Ma tutto questo è solo una discussione di principio, che magari non interessa i lettori. Io vorrei andare un po’ più sul concreto, tanto per far capire a Di Folco che i veri insulti non sono le parole offensive, i veri insulti sono quelli all’intelligenza. E allora, faccio una premessa: Di Folco non è un bugiardo. E, sia chiaro, non sto facendo ironia. Ma non essere bugiardo non significa automaticamente che non si dicano bugie. Mi spiego meglio. A proposito dei problemi legati all’impianto di Riva del Garda destinato ai campionati nazionali e alla sua disponibilità in certe date, Di Folco è più volte intervenuto sul forum di Giorno per sostenere che alcune difficoltà legate alle gare degli Assoluti, che si erano dovute anticipare, erano state determinate dai cambiamenti di sede e di date dei Giochi del Mediterraneo, in cui sarebbero stati impegnati alcuni azzurri in gara proprio negli Assoluti. La tesi è stata più volte ribadita da Di Folco. Il problema è che questa era una grandissima bugia. E siccome sono partito dal presupposto che Di Folco non dice bugie, lo stesso Di Folco dovrebbe dirci chi gli ha dato questa informazione, che è falsa, perché è davvero falsa. I Giochi del Mediterraneo, infatti, che si sarebbero dovuti disputare a Volos, in Grecia, sono stati spostati a Mersin, in Turchia, a causa delle difficoltà economiche della Grecia che avevano costretto gli organizzatori locali a rinunciare. Ma sapete quando c’è stato questo cambiamento? Nel 2011!!! Sì, due anni fa! E allora, ripeto, Di Folco può spiegare, non a me, ma ai giocatori che hanno dovuto sopportare tanti disagi, chi ha inventato questa balla galattica? Di Folco non se l’è inventata per giustificare la disorganizzazione a Riva del Garda, quindi questo vuol dire che qualcuno gliel’ha riferito. Di Folco ci può far sapere chi è l’autore della bugia? Se non lo vuole dire, pazienza. Resta una sola sicurezza: sul forum di Giorno, dopo che Ady Gorodetzky ha fatto notare che quella dei Giochi del Mediterraneo era una scusa bella e buona, riferendo che lo spostamento c’era stato due anni prima e chiedendo spiegazioni a Di Folco, non c’è stato più alcun intervento dello stesso Di Folco per fornire le spiegazioni richieste da Gorodetzky. Di Folco non ha più parlato dei Giochi del Mediterraneo. Amen!
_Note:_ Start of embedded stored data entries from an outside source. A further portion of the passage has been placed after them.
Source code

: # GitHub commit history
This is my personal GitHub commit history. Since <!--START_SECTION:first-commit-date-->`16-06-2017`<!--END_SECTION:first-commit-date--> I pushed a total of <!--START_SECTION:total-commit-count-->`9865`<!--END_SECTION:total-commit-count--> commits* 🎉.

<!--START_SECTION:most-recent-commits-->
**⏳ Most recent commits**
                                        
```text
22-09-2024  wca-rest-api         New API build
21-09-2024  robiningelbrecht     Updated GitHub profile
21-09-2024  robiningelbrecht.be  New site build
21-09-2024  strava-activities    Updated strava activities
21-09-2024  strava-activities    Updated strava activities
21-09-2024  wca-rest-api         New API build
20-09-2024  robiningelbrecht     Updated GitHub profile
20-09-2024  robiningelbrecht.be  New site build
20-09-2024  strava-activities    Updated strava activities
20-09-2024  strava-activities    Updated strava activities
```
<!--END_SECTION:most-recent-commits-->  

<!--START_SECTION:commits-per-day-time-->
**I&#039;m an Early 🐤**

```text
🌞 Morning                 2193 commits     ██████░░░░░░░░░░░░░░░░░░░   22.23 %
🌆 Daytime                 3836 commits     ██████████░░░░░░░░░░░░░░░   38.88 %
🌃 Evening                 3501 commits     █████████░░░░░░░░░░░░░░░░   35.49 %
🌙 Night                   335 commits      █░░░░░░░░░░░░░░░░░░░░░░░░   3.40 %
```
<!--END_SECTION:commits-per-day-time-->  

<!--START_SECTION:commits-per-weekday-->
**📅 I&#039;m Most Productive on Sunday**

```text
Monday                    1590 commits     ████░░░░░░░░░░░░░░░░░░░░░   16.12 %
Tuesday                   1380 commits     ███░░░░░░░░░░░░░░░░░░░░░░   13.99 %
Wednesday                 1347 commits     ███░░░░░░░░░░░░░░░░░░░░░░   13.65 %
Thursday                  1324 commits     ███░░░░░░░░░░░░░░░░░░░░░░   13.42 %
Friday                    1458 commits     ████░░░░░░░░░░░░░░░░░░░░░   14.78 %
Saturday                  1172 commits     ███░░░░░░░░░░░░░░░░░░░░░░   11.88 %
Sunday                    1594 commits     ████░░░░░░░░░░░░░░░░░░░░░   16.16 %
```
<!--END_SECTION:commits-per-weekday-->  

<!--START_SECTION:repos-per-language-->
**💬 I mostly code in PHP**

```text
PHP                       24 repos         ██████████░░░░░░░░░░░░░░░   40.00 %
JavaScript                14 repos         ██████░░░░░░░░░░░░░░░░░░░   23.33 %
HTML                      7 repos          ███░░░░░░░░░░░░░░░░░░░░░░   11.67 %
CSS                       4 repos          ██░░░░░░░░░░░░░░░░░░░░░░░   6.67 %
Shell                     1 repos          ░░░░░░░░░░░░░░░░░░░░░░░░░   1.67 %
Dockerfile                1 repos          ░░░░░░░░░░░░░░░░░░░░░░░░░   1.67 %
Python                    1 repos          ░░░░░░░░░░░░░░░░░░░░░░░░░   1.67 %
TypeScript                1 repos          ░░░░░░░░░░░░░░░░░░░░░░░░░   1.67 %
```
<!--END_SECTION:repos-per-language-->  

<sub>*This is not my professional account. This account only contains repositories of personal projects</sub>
Concludo il discorso su Di Folco con una piccola nota che riguarda il motivo della sua “discesa in campo”. Ha fatto sapere a mari e monti che voleva impegnarsi per cambiare le cose dal di dentro, perciò entrava a far parte della cordata del presidente Sciannimanico. Ora, dovrebbe gentilmente spiegarci cosa è riuscito a cambiare “dal di dentro”, perché “dal di fuori” mica si riesce a capirlo. Magari, domanda già rivoltagli e rimasta senza risposta, dirci a quante delibere volute da Sciannimanico si è opposto, magari. Perché, se non riesce a cambiare nemmeno una cosa “dal di dentro”, non si riesce a capire perché mai Di Folco si ostini a rimanere nel Consiglio federale. Al massimo, in questa situazione, può solo rivendicare il merito di “spostare i tavoli” in qualche torneo nazionale, ma per fare questo non è necessario essere un consigliere federale. Noi meridionali, in questi casi, diciamo che “s’è incarnato il dente”, significando che si è così attaccati a una cosa che non si riesce più a distaccarsene, ma anche, come sottotraccia, che si è preso così gusto a quella cosa da non riuscire più a lasciarla anche se c’è la possibilità di farlo. Di Folco saprà dire se gli si è incarnato il dente o continuerà a sostenere che sta lavorando “dal di dentro”?

TORNEO MUGNANO

E finalmente chiudo con un breve (ma mi rendo conto che questo aggettivo non mi si addice tanto) intervento sull’ultima nefandezza. Il torneo di Mugnano, definito da tutti il migliore in assoluto negli ultimi anni, non è stato inserito nel nuovo calendario della Fitet. In compenso, ci sono tutti i tornei riconducibili a vicepresidenti federali, consiglieri e società che sostengono Sciannimanico. Complimentoni! Resta da sapere se la base del tennistavolo italiano avrà la forza di ribellarsi. In fondo, si tratta solo di sapere se siamo in un regime o se c’è ancora libertà di scelta. O forse già lo si sa e si preferisce continuare a belare sempre più forte.